Margaret Weis and Tracy Hickman
Riverwind and the Crystal Staff
Michael WilliamsI
Here on the plains where the wind embraces light and the absence of light, where the wind is the voice of the Gods come down, the rumor of song before singing begins, here the people under the winds are wandering ever towards home, forever in movement an old man is singing the song of an absent country, beautiful, heartless as sunlight, cold as imagined winds behind the eye of the rain, and wide before us, my sons and fathers, the song of the country centers and swoops like a hawk in a sleeping land, borne upon hunger and thermals, singing forever, singing: It was not always after the wars, it was a time once when fire did not rise on its own out of the dead grass, a time of waters and of vanishing light, when we did not imagine new country arising out of the long mirage of countries remembered from mother to daughter in a ruinous dream that would not have let this happen, nor did the dance of the moons, the opened hearts of hawks, nor did the wind itself foresee the fires hot as shrew's blood in the veins of the land consuming our dream while we slept in our journeys, while these things came to pass.

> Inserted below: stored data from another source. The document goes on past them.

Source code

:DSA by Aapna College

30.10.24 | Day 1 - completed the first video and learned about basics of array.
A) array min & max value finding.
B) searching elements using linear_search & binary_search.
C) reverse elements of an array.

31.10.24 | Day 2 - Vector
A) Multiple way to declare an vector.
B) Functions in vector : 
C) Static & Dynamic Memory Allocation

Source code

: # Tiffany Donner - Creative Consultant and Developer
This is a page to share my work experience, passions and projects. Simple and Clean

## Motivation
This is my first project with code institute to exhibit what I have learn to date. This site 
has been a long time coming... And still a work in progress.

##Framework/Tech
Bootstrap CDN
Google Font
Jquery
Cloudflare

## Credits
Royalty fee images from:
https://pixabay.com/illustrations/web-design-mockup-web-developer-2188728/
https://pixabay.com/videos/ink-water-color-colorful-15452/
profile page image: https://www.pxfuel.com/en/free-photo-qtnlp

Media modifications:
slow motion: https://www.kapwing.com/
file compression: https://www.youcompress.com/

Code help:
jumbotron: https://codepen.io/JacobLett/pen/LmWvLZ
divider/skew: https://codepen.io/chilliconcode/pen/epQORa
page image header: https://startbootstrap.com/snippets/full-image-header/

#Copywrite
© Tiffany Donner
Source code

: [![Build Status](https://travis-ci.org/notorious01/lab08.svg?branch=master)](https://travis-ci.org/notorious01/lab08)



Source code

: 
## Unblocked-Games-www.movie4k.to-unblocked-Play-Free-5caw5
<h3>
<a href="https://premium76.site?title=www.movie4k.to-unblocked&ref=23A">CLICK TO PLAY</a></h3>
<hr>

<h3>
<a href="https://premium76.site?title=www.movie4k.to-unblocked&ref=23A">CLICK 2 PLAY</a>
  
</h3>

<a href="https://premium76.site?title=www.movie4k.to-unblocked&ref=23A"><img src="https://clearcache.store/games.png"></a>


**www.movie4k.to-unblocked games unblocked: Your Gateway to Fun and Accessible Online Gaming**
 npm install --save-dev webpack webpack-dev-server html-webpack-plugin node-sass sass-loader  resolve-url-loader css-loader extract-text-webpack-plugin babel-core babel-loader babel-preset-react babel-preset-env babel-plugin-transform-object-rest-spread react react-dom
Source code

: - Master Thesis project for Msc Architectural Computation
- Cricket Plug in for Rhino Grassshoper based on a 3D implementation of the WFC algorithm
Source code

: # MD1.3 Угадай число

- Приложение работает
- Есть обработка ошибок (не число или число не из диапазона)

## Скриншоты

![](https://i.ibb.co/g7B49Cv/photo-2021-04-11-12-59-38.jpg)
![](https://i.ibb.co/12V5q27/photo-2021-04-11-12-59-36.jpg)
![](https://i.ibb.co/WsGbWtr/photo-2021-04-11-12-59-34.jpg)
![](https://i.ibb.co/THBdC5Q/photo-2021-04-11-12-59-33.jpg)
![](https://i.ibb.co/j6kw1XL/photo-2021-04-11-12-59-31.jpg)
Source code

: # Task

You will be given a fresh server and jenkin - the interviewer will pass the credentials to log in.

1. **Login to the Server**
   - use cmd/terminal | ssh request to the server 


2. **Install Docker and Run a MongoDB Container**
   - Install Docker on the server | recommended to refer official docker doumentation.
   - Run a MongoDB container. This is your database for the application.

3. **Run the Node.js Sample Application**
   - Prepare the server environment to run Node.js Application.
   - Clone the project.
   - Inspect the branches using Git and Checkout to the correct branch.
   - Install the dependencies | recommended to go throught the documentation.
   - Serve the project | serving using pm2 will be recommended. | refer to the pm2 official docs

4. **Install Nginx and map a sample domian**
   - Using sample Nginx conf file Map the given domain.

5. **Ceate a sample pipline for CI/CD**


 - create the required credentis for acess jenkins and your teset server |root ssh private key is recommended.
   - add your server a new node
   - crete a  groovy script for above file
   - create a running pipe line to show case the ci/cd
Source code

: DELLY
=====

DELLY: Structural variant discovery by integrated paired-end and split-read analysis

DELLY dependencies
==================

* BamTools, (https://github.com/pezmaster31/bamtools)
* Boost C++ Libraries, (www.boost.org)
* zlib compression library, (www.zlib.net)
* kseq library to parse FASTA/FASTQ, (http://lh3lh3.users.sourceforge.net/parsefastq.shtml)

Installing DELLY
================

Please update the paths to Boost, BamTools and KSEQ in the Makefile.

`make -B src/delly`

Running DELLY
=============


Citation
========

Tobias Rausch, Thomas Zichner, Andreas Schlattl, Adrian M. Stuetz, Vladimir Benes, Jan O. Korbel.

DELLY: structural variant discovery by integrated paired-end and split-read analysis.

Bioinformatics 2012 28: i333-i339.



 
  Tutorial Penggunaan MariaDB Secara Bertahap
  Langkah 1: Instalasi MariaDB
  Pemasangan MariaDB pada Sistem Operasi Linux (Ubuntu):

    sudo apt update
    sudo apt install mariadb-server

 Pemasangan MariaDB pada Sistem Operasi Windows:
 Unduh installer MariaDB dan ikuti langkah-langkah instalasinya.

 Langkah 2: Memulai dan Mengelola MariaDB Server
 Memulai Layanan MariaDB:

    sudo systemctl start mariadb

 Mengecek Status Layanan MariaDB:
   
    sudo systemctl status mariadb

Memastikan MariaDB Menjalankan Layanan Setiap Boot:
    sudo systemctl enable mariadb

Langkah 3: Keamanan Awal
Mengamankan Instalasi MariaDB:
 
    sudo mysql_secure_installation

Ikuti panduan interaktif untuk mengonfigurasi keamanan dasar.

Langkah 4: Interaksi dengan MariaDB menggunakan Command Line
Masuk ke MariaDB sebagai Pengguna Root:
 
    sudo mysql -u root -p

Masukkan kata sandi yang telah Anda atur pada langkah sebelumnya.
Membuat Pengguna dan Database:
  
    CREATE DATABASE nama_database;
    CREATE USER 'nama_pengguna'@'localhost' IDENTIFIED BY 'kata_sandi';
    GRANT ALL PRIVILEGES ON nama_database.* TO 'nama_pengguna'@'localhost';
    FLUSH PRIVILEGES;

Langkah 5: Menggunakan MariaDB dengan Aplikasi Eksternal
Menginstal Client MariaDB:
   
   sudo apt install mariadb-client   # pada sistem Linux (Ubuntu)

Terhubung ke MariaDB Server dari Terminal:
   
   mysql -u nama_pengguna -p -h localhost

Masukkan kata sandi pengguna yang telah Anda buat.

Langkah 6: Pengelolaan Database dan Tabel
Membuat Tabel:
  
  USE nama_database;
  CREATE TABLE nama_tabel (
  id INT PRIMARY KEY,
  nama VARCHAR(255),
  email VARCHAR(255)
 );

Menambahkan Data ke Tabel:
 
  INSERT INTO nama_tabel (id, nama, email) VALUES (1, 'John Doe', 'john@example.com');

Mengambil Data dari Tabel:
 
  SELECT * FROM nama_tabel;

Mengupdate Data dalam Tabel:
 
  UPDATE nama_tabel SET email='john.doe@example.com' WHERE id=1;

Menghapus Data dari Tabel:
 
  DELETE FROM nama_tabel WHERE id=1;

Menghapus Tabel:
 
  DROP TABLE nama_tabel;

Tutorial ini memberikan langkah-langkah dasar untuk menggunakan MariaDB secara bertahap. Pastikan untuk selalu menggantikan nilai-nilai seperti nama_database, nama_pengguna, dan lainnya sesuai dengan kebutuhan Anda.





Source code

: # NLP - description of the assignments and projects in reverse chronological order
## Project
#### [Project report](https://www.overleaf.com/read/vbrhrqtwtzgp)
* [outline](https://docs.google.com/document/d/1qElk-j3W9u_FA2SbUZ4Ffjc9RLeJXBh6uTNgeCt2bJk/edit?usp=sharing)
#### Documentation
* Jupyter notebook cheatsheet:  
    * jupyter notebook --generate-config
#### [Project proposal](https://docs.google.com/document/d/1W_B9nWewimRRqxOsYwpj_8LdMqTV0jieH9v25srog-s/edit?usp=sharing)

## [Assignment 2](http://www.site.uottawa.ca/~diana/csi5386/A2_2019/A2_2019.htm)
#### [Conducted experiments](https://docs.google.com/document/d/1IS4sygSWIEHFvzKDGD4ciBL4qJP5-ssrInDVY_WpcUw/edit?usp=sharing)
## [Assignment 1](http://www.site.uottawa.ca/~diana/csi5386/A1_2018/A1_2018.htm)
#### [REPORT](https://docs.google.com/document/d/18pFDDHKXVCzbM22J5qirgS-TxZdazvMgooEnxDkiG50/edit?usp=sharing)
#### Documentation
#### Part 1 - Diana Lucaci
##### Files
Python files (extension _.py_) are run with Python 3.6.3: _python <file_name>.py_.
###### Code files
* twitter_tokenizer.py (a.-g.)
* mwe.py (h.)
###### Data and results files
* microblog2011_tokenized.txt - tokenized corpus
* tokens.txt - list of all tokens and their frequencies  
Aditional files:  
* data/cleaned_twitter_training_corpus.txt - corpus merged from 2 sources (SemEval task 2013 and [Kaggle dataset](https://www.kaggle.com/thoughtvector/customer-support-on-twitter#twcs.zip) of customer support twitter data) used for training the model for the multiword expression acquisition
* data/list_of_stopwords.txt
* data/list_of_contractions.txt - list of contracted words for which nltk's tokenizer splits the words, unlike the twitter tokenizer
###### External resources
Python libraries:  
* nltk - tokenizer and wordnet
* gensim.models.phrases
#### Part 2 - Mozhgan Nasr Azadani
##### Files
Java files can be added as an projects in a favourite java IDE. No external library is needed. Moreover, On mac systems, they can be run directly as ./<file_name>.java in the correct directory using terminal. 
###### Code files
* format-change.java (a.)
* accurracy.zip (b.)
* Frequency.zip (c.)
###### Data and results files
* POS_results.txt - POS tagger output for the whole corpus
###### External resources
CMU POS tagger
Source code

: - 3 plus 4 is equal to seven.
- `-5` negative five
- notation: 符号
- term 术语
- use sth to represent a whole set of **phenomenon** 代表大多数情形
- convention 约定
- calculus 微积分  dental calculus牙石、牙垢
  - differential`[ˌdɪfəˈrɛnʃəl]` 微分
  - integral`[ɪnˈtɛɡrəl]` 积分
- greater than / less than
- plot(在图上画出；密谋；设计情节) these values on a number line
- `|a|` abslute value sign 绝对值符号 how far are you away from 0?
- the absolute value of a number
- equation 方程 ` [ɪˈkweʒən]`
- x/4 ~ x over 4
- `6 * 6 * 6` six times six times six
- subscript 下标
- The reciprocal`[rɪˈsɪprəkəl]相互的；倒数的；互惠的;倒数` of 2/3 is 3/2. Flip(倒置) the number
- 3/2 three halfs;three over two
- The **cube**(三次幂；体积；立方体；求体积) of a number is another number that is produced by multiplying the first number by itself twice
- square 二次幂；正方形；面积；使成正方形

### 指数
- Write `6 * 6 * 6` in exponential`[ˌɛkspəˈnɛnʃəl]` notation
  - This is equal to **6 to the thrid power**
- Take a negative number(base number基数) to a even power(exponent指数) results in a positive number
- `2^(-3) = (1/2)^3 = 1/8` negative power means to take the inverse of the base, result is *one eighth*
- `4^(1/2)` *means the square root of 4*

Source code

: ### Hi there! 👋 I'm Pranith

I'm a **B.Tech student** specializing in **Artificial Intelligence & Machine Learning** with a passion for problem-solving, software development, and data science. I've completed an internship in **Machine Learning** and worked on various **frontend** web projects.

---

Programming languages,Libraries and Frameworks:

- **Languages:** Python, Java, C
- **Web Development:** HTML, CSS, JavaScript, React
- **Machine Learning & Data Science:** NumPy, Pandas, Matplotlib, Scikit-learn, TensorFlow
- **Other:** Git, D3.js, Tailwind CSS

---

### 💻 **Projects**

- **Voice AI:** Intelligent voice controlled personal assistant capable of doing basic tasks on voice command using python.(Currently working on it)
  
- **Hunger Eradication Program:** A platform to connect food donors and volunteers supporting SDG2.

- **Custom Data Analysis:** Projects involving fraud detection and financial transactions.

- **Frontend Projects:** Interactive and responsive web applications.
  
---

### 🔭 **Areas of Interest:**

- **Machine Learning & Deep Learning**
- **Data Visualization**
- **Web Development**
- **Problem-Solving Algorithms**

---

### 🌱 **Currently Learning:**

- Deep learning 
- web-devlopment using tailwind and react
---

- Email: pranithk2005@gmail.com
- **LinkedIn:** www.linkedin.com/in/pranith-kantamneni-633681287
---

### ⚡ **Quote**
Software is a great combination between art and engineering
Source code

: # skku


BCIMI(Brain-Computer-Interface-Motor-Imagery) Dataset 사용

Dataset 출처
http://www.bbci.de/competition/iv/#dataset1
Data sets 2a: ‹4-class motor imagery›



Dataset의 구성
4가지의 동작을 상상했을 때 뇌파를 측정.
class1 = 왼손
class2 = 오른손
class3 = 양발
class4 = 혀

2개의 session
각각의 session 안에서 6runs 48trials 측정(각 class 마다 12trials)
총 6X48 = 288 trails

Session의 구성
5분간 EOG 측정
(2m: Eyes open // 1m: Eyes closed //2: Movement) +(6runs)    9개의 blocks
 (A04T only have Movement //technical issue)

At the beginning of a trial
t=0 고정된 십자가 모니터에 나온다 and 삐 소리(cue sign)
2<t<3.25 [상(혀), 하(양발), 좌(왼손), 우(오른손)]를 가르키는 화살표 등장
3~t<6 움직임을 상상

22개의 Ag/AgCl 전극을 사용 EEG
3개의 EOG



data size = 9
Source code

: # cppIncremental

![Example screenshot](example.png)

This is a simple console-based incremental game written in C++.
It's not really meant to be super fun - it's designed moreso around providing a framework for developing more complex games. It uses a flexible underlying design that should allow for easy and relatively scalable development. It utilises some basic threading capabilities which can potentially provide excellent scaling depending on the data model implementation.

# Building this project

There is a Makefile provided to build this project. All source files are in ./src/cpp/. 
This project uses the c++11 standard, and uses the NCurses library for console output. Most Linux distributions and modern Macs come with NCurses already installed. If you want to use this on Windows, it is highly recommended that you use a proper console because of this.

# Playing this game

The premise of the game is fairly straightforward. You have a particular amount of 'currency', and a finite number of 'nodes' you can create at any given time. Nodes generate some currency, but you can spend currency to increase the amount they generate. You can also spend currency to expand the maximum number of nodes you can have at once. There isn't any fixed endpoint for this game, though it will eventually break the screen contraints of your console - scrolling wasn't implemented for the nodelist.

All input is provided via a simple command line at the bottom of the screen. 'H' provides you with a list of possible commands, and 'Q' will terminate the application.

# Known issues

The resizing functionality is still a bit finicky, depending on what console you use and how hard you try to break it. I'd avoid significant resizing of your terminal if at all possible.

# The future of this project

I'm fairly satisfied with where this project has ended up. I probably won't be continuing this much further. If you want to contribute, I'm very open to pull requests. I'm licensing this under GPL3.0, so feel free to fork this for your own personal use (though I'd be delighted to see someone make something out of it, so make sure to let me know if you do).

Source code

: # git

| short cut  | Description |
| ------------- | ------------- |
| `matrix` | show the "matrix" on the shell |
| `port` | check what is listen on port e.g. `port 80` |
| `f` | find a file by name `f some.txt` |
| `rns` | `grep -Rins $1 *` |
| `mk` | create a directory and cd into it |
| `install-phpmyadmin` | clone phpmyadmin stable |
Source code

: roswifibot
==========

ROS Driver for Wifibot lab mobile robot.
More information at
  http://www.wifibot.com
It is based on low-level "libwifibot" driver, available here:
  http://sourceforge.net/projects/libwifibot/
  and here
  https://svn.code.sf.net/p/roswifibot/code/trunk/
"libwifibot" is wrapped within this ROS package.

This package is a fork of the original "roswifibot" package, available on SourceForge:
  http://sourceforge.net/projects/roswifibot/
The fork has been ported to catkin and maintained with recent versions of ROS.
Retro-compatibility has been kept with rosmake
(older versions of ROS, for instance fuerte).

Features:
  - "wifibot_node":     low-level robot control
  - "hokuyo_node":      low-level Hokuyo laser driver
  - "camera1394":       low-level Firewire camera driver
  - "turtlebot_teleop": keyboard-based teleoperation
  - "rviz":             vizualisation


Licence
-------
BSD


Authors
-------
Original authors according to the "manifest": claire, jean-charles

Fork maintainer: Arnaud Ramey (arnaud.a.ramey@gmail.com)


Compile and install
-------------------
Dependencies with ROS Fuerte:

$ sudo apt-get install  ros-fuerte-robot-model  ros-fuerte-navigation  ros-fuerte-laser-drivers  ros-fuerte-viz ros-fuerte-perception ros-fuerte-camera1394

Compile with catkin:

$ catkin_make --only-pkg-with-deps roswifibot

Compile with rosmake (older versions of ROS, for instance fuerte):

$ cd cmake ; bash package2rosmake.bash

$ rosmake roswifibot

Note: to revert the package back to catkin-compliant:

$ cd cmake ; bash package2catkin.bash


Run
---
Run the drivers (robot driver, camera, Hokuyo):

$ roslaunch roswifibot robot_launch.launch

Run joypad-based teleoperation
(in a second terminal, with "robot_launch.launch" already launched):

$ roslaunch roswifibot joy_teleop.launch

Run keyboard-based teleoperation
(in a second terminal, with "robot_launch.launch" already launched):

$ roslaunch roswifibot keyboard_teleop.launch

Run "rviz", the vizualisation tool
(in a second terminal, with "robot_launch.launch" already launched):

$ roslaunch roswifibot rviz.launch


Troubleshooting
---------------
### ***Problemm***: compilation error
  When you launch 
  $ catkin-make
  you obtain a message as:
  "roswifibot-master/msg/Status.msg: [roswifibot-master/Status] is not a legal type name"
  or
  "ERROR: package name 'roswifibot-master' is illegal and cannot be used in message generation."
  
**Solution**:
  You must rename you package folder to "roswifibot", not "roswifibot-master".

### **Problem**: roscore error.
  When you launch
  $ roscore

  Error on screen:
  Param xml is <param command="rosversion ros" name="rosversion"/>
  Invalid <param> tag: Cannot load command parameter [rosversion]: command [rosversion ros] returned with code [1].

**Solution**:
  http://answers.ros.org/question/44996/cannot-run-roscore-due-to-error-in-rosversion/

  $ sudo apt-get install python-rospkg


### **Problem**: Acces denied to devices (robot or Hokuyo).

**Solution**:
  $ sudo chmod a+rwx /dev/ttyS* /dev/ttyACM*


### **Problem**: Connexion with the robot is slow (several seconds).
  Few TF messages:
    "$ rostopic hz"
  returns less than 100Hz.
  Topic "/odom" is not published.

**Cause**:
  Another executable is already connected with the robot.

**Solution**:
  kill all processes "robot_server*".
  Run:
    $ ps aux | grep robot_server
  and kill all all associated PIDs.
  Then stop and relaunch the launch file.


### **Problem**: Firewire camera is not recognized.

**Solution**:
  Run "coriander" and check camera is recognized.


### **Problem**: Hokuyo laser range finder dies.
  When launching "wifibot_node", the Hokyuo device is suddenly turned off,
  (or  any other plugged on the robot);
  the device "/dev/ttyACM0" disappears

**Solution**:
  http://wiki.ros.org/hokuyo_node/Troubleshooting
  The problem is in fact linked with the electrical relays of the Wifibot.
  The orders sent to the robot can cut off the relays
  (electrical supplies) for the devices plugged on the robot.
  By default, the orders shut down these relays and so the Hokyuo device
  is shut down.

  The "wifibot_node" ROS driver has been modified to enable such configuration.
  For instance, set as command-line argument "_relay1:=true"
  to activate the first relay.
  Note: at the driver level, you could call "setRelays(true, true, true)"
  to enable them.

The outrunners found the child among waves of grass and darkness, on the night when the moon and the moon wed one another and canceled their light and the sky was black except for a wedge of silver turned like a blade in the heart of the heavens. And the night they found him was his naming night, and the years unnamed were the years behind him, the time among leopards who must have raised him in the waves of grass and darkness, though he did not remember this, did not recount the graves upon graves to which he gave infancy, where he buried the first words of childhood, And the night they found him was his naming night.